EXERCISE INSTRUCTIONS: Please return the lines below verbatim, beginning at the one that has "### 4. Business Logic Composition" and stopping after the one that has "- Natural expression of data processing logic", and add no other lines.

Saved data entries
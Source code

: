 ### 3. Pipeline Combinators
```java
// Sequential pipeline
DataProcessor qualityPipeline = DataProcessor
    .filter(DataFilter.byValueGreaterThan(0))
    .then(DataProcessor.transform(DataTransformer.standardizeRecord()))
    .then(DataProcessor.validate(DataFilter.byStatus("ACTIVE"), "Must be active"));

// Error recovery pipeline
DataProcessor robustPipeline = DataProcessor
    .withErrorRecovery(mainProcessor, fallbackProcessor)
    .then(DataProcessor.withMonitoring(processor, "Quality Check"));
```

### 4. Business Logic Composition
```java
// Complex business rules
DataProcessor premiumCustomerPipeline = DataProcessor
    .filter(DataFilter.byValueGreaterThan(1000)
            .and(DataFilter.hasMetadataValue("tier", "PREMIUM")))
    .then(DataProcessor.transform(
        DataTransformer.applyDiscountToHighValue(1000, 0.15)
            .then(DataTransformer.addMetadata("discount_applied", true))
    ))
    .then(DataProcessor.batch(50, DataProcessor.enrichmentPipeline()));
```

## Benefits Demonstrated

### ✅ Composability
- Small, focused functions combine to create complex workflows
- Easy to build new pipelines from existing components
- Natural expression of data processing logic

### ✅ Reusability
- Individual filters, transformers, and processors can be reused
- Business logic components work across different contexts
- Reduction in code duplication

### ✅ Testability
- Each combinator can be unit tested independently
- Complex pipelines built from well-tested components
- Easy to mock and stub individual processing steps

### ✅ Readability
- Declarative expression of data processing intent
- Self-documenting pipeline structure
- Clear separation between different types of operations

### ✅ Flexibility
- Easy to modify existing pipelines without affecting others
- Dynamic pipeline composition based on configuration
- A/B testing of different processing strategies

RESPONSE FOR THIS EXERCISE:
### 4. Business Logic Composition
```java
// Complex business rules
DataProcessor premiumCustomerPipeline = DataProcessor
    .filter(DataFilter.byValueGreaterThan(1000)
            .and(DataFilter.hasMetadataValue("tier", "PREMIUM")))
    .then(DataProcessor.transform(
        DataTransformer.applyDiscountToHighValue(1000, 0.15)
            .then(DataTransformer.addMetadata("discount_applied", true))
    ))
    .then(DataProcessor.batch(50, DataProcessor.enrichmentPipeline()));
```

## Benefits Demonstrated

### ✅ Composability
- Small, focused functions combine to create complex workflows
- Easy to build new pipelines from existing components
- Natural expression of data processing logic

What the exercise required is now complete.